Congenital Disorders of Glycosylation Type 1C (CDG-1C), also known as CDG Syndrome Type 1C, is a rare genetic disorder that belongs to a group of diseases known as Congenital Disorders of Glycosylation (CDG). CDGs are caused by defects in the process of glycosylation, which is the attachment of sugars to proteins and lipids, a critical process for the proper functioning of various systems in the body. CDG-1C specifically results from mutations in the gene ALG6.

Overview[edit | edit source]

CDG-1C is characterized by a wide range of clinical symptoms, which can vary significantly among affected individuals. Common manifestations include developmental delay, intellectual disability, seizures, and problems with the liver and digestive system. Some patients may also exhibit coagulation abnormalities, hypotonia (reduced muscle tone), and failure to thrive. The severity of the symptoms can range from mild to severe.

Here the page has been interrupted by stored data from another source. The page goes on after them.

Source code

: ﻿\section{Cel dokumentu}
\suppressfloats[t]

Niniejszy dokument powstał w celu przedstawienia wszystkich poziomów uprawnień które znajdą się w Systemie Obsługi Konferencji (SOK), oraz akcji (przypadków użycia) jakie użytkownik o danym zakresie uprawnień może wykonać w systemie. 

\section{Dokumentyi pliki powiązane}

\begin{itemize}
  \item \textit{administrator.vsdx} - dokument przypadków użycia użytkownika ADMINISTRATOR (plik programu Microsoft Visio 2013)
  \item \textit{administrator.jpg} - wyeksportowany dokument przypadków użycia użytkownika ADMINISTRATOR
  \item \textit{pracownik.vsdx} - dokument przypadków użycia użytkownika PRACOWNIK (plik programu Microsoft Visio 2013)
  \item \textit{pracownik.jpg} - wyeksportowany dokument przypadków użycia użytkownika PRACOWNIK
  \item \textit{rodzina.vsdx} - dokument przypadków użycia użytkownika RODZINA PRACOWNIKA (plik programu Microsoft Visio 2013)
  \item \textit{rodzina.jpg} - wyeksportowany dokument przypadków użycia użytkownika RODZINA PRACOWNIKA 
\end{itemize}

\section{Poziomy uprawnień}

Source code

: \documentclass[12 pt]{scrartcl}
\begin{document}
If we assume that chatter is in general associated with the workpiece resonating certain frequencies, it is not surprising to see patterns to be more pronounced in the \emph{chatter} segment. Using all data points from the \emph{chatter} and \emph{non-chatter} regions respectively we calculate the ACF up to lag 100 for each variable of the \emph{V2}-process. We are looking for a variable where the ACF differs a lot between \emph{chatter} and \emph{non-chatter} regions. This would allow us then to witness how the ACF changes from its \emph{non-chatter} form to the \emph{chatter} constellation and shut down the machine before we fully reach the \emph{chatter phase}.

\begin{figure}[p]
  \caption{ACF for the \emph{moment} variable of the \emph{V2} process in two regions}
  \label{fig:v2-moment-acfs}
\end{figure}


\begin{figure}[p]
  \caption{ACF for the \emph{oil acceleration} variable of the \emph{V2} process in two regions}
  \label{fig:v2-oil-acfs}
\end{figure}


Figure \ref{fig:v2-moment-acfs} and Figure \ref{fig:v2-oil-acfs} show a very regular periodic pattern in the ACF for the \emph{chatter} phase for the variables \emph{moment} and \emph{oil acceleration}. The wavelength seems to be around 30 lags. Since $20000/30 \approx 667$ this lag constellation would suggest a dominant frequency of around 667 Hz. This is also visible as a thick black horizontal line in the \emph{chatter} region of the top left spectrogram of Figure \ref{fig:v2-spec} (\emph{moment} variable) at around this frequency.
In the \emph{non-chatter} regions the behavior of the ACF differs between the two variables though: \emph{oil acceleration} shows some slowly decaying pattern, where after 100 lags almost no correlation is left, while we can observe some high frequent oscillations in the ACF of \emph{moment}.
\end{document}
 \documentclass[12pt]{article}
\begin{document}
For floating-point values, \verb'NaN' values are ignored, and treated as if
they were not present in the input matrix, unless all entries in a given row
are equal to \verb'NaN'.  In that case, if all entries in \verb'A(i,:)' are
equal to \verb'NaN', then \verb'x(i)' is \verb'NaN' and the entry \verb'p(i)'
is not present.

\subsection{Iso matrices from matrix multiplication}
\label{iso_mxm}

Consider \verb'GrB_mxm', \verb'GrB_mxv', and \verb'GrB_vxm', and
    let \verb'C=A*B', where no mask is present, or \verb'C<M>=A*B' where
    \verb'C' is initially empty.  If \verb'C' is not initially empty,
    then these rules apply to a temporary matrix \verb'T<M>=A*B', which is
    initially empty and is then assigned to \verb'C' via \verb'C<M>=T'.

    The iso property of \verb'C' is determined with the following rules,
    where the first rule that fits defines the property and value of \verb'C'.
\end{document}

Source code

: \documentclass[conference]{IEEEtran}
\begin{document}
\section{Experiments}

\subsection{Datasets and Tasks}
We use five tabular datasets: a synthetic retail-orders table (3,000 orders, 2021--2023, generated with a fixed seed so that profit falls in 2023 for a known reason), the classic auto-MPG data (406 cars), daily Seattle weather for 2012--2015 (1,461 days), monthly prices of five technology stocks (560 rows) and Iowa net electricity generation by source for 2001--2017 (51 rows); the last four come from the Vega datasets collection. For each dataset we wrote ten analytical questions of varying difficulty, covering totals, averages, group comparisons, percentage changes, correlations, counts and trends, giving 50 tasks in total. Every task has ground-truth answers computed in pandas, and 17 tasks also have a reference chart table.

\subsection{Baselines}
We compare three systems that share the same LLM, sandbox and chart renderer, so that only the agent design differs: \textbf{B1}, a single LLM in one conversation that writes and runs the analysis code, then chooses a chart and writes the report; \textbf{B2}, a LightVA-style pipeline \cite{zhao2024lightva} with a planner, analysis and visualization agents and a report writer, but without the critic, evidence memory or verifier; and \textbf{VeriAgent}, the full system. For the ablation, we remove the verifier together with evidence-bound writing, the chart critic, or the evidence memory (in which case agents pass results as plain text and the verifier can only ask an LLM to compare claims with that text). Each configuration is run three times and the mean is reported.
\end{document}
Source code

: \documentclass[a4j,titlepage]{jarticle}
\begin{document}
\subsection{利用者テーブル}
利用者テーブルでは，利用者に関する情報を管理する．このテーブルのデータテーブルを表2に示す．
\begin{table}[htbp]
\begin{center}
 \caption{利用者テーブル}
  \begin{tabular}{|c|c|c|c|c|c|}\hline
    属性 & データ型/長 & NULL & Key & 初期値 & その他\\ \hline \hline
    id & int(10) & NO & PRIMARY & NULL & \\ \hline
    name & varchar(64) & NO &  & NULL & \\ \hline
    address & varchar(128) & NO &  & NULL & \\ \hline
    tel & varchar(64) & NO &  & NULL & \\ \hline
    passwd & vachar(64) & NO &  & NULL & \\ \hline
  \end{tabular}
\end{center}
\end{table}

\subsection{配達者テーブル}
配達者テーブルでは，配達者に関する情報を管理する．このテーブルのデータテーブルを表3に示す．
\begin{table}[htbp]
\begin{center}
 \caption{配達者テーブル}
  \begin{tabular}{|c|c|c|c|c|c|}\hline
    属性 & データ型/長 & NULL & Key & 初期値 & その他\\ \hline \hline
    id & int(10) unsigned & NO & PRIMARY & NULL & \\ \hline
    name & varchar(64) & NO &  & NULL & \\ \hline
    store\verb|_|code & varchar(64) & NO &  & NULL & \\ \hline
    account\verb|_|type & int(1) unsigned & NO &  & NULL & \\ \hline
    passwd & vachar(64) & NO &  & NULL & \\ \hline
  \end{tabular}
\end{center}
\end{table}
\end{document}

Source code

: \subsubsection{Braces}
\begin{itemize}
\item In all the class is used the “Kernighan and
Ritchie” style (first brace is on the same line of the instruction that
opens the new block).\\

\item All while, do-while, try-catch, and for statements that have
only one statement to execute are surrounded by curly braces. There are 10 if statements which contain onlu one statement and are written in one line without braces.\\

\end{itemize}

Genetics[edit | edit source]

The condition is inherited in an autosomal recessive manner, meaning that an individual must inherit two copies of the mutated gene, one from each parent, to be affected by the disorder. The gene implicated in CDG-1C is ALG6, located on chromosome 1. Mutations in this gene disrupt the normal process of glycosylation, leading to the symptoms associated with the disorder.

Diagnosis[edit | edit source]

Diagnosis of CDG-1C typically involves a combination of clinical evaluation and specific laboratory tests. Isoelectric focusing of transferrin, a blood test, is commonly used to screen for CDGs. Further genetic testing can confirm the diagnosis by identifying mutations in the ALG6 gene.

Treatment[edit | edit source]

There is no cure for CDG-1C, and treatment is symptomatic and supportive. Management strategies may include nutritional support, management of seizures with antiepileptic drugs, and physical therapy to address motor delays. Regular follow-up with a multidisciplinary team is essential to monitor and manage the various aspects of the disorder.

Prognosis[edit | edit source]

The prognosis for individuals with CDG-1C varies depending on the severity of the symptoms and the presence of complications. Early diagnosis and intervention can improve the quality of life for affected individuals.